DATASET
######

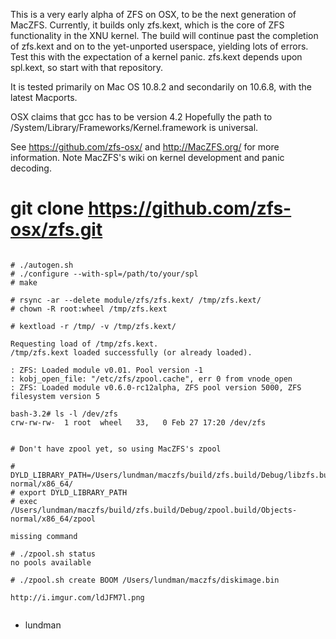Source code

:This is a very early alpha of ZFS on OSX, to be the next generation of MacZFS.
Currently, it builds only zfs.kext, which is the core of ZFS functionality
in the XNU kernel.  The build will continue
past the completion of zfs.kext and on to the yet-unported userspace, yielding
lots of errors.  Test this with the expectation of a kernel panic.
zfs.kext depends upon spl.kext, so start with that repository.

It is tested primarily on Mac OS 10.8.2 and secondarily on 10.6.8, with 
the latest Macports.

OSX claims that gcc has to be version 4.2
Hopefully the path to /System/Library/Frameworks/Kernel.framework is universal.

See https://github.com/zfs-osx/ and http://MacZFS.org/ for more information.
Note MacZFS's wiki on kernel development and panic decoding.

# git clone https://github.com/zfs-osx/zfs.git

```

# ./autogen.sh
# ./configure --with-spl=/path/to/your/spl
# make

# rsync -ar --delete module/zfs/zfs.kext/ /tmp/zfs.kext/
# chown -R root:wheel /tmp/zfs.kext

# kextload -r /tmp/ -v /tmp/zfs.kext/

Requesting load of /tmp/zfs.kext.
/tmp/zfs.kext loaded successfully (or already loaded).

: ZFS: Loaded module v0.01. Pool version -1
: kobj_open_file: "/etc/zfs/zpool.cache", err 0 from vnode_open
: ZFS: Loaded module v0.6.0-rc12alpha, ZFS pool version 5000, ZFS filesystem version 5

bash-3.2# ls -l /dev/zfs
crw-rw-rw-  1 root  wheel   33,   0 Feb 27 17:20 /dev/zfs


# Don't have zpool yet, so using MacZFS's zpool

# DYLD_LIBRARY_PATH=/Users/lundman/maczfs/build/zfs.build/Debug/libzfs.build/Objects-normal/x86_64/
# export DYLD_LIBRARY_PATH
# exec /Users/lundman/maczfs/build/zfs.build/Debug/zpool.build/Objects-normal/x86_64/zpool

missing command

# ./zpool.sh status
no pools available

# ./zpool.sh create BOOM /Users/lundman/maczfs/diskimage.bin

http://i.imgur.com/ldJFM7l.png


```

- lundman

######

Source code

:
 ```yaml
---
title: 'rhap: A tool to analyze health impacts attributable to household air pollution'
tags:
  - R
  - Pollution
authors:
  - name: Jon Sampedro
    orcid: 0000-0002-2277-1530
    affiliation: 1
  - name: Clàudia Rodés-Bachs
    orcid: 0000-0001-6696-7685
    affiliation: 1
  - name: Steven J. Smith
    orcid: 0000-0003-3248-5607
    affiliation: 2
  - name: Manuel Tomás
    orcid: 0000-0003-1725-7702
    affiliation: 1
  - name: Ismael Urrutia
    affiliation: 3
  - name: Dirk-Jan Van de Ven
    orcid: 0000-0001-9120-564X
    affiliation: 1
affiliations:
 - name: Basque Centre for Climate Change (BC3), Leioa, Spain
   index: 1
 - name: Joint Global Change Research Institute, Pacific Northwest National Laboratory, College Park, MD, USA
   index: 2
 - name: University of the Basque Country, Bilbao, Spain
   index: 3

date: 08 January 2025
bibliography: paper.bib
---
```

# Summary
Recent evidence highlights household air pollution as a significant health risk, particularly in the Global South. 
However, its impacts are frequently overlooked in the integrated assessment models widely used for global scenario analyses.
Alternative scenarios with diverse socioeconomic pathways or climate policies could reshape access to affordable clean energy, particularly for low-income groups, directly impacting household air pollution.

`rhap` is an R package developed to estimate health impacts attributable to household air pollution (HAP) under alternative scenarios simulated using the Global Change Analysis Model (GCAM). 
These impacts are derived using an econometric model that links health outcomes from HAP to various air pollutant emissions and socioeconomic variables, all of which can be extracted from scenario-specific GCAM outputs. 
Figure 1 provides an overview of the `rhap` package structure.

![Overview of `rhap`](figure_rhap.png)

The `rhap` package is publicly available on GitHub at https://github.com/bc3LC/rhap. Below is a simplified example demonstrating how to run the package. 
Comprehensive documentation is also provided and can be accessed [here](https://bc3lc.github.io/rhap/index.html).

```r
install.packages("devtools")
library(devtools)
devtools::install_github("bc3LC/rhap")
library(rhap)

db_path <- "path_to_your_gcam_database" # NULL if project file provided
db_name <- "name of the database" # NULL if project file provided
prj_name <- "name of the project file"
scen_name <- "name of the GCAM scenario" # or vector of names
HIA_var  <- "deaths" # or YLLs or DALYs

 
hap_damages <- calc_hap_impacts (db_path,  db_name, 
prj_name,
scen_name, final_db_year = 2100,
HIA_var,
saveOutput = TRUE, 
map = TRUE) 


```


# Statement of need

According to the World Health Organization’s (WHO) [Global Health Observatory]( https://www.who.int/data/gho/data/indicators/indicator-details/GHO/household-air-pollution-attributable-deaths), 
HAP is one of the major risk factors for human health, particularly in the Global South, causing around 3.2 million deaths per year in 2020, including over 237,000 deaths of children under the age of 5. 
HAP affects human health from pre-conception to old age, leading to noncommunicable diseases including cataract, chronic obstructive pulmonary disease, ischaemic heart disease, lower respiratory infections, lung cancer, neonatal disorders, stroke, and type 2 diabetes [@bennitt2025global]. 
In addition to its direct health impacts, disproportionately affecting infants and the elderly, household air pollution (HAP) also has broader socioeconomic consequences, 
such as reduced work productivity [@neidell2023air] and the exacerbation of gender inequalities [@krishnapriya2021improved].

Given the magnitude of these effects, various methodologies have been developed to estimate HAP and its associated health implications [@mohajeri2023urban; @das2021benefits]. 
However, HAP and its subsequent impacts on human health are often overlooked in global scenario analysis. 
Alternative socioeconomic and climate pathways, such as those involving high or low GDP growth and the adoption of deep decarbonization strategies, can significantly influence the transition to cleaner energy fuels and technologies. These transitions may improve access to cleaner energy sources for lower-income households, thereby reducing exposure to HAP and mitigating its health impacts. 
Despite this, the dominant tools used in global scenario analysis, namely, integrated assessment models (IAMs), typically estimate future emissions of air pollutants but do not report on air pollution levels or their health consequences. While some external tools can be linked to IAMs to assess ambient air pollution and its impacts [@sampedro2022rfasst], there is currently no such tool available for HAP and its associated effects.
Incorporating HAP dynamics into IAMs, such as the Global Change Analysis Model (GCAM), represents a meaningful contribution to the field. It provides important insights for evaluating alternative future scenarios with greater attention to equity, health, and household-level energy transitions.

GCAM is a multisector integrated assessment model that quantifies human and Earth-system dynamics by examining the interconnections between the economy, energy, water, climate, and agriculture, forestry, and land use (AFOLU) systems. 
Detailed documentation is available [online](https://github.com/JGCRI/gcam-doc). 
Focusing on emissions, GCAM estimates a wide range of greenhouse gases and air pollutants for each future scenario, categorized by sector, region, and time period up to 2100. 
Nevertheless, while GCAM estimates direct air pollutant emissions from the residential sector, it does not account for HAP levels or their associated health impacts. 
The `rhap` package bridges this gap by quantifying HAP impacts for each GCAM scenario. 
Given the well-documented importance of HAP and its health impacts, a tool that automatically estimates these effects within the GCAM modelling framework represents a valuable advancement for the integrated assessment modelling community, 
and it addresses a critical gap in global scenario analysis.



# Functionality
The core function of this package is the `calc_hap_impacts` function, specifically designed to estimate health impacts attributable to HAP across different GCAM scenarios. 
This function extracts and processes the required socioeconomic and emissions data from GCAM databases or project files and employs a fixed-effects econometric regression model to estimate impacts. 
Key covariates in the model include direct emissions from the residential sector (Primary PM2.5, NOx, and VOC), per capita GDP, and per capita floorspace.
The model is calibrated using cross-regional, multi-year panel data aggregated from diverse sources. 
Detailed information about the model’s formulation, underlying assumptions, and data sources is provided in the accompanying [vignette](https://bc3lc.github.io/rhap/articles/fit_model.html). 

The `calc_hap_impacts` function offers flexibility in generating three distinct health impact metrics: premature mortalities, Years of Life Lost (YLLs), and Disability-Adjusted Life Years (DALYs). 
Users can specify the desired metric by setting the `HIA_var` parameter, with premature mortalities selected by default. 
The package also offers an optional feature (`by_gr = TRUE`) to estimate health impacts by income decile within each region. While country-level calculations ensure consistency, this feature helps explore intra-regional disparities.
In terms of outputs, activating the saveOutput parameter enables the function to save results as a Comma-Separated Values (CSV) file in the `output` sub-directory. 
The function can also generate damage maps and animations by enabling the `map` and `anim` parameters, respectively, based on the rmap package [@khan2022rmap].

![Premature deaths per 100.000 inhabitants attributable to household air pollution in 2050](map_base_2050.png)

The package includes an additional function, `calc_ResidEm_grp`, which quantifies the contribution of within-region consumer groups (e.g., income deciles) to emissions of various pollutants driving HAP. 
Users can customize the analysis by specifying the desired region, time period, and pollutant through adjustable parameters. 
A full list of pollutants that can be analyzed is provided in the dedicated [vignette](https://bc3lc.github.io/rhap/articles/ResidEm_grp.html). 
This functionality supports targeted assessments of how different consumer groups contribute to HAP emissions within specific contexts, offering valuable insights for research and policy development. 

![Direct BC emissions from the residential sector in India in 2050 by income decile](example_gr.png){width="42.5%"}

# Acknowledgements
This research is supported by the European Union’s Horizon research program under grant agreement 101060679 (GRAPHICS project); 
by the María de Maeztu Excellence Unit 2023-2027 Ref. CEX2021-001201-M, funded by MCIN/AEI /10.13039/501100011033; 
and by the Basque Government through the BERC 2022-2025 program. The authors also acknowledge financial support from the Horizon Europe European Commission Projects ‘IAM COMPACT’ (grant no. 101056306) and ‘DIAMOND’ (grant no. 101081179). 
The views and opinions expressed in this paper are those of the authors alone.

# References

######

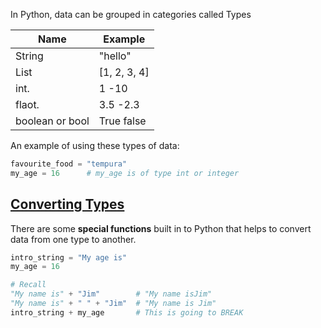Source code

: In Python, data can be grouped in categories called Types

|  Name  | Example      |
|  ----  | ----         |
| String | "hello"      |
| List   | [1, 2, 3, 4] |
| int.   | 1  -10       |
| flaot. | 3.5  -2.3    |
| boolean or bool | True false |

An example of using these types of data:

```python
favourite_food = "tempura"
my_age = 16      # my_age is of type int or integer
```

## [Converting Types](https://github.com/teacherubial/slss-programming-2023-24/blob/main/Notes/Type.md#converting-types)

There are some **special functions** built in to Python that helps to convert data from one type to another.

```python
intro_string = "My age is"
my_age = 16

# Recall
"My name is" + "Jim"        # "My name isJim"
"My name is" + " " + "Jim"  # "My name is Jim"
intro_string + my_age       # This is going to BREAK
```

######

TASK DESCRIPTION
The lines above that hold the word "South" are the ones to copy.

ANSWER BELOW
Recent evidence highlights household air pollution as a significant health risk, particularly in the Global South. 
HAP is one of the major risk factors for human health, particularly in the Global South, causing around 3.2 million deaths per year in 2020, including over 237,000 deaths of children under the age of 5. 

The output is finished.